Start of Block

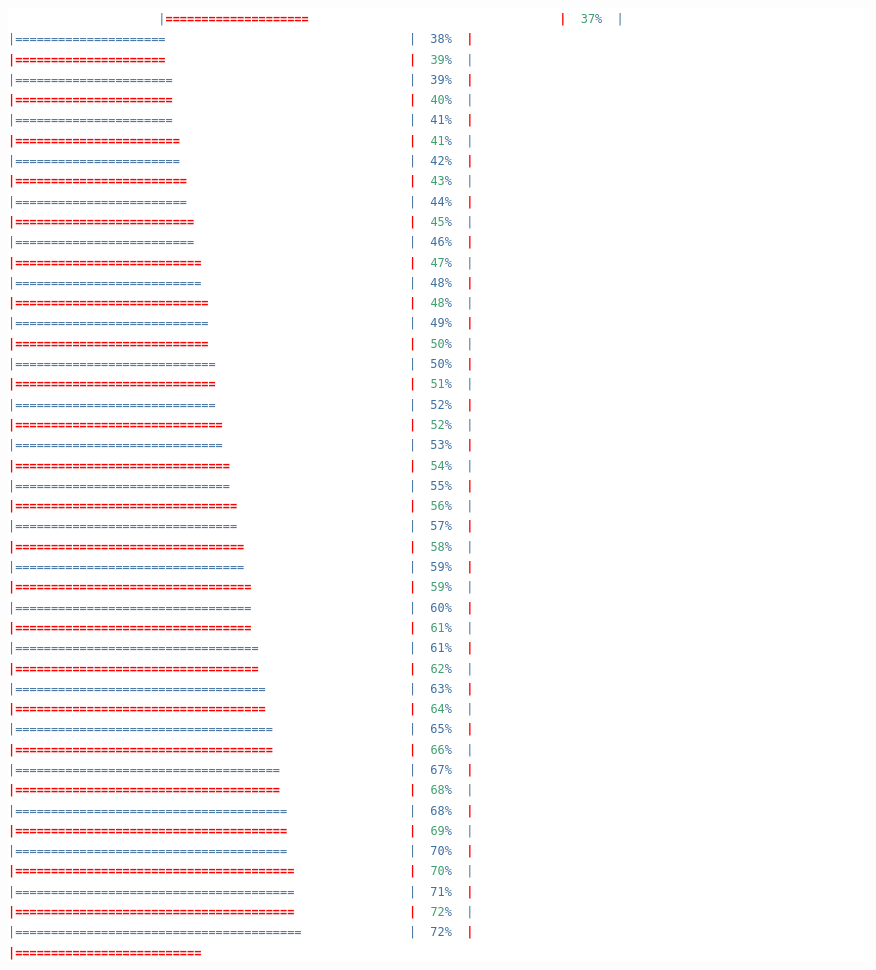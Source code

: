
 ``` r
                     |====================                                   |  37%  |                                                               |=====================                                  |  38%  |                                                               |=====================                                  |  39%  |                                                               |======================                                 |  39%  |                                                               |======================                                 |  40%  |                                                               |======================                                 |  41%  |                                                               |=======================                                |  41%  |                                                               |=======================                                |  42%  |                                                               |========================                               |  43%  |                                                               |========================                               |  44%  |                                                               |=========================                              |  45%  |                                                               |=========================                              |  46%  |                                                               |==========================                             |  47%  |                                                               |==========================                             |  48%  |                                                               |===========================                            |  48%  |                                                               |===========================                            |  49%  |                                                               |===========================                            |  50%  |                                                               |============================                           |  50%  |                                                               |============================                           |  51%  |                                                               |============================                           |  52%  |                                                               |=============================                          |  52%  |                                                               |=============================                          |  53%  |                                                               |==============================                         |  54%  |                                                               |==============================                         |  55%  |                                                               |===============================                        |  56%  |                                                               |===============================                        |  57%  |                                                               |================================                       |  58%  |                                                               |================================                       |  59%  |                                                               |=================================                      |  59%  |                                                               |=================================                      |  60%  |                                                               |=================================                      |  61%  |                                                               |==================================                     |  61%  |                                                               |==================================                     |  62%  |                                                               |===================================                    |  63%  |                                                               |===================================                    |  64%  |                                                               |====================================                   |  65%  |                                                               |====================================                   |  66%  |                                                               |=====================================                  |  67%  |                                                               |=====================================                  |  68%  |                                                               |======================================                 |  68%  |                                                               |======================================                 |  69%  |                                                               |======================================                 |  70%  |                                                               |=======================================                |  70%  |                                                               |=======================================                |  71%  |                                                               |=======================================                |  72%  |                                                               |========================================               |  72%  |                                                               |==========================
```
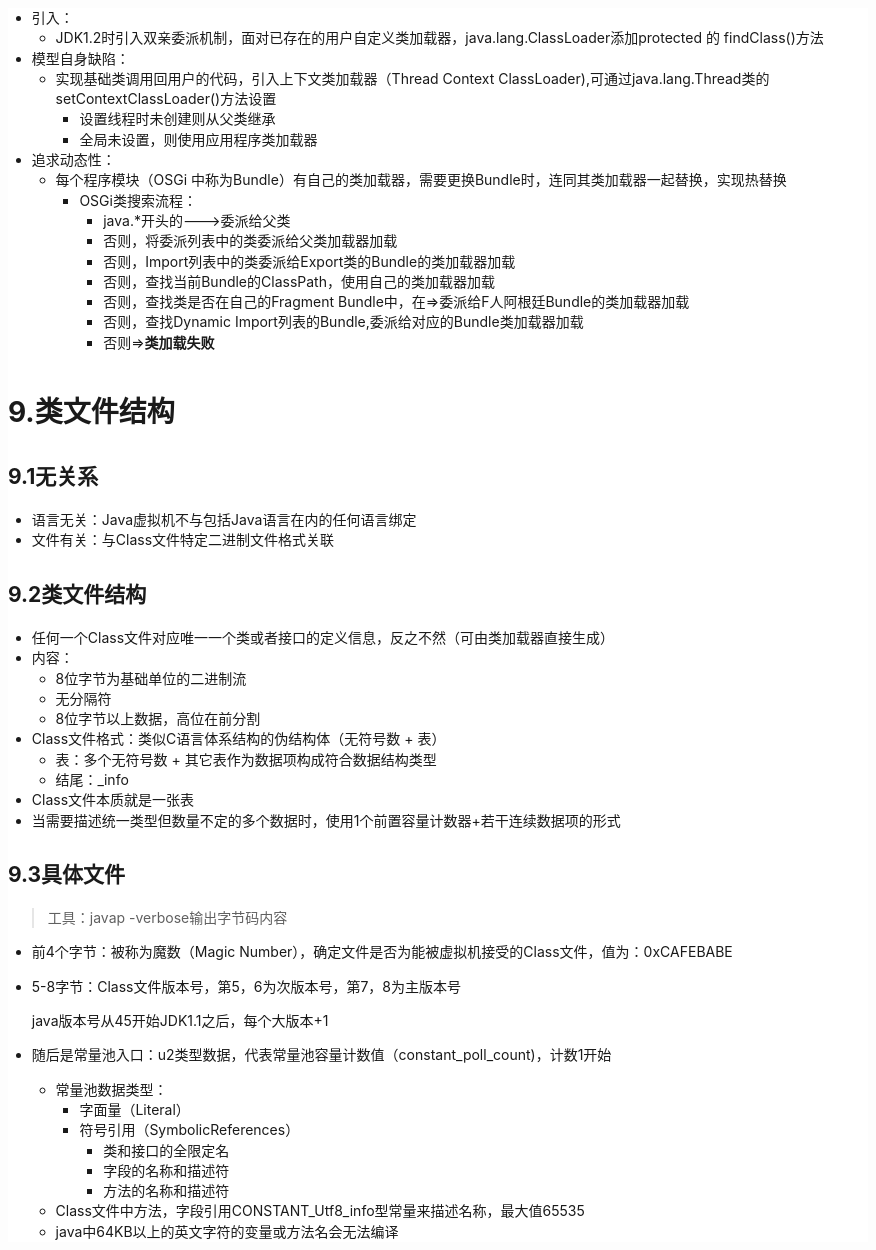 - 引入：
    - JDK1.2时引入双亲委派机制，面对已存在的用户自定义类加载器，java.lang.ClassLoader添加protected 的 findClass()方法
- 模型自身缺陷：
    - 实现基础类调用回用户的代码，引入上下文类加载器（Thread Context ClassLoader),可通过java.lang.Thread类的setContextClassLoader()方法设置
        - 设置线程时未创建则从父类继承
        - 全局未设置，则使用应用程序类加载器
- 追求动态性：
    - 每个程序模块（OSGi 中称为Bundle）有自己的类加载器，需要更换Bundle时，连同其类加载器一起替换，实现热替换
        - OSGi类搜索流程：
            - java.*开头的--->委派给父类
            - 否则，将委派列表中的类委派给父类加载器加载
            - 否则，Import列表中的类委派给Export类的Bundle的类加载器加载
            - 否则，查找当前Bundle的ClassPath，使用自己的类加载器加载
            - 否则，查找类是否在自己的Fragment Bundle中，在=>委派给F人阿根廷Bundle的类加载器加载
            - 否则，查找Dynamic Import列表的Bundle,委派给对应的Bundle类加载器加载
            - 否则=>**类加载失败**

# 9.类文件结构

## 9.1无关系

- 语言无关：Java虚拟机不与包括Java语言在内的任何语言绑定
- 文件有关：与Class文件特定二进制文件格式关联

## 9.2类文件结构

- 任何一个Class文件对应唯一一个类或者接口的定义信息，反之不然（可由类加载器直接生成）
- 内容：
    - 8位字节为基础单位的二进制流
    - 无分隔符
    - 8位字节以上数据，高位在前分割
- Class文件格式：类似C语言体系结构的伪结构体（无符号数 + 表）
    - 表：多个无符号数 + 其它表作为数据项构成符合数据结构类型
    - 结尾：_info
- Class文件本质就是一张表
- 当需要描述统一类型但数量不定的多个数据时，使用1个前置容量计数器+若干连续数据项的形式

## 9.3具体文件

> 工具：javap -verbose输出字节码内容

- 前4个字节：被称为魔数（Magic Number），确定文件是否为能被虚拟机接受的Class文件，值为：0xCAFEBABE

- 5-8字节：Class文件版本号，第5，6为次版本号，第7，8为主版本号

    java版本号从45开始JDK1.1之后，每个大版本+1

- 随后是常量池入口：u2类型数据，代表常量池容量计数值（constant_poll_count)，计数1开始

    - 常量池数据类型：
        - 字面量（Literal）
        - 符号引用（SymbolicReferences）
            - 类和接口的全限定名
            - 字段的名称和描述符
            - 方法的名称和描述符
    - Class文件中方法，字段引用CONSTANT_Utf8_info型常量来描述名称，最大值65535
    - java中64KB以上的英文字符的变量或方法名会无法编译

End of Block

- ASSIGNED TASK
Your reply should consist of a single number, the count of lines in the records above that contain the string "lang".

- ANSWER BOX
2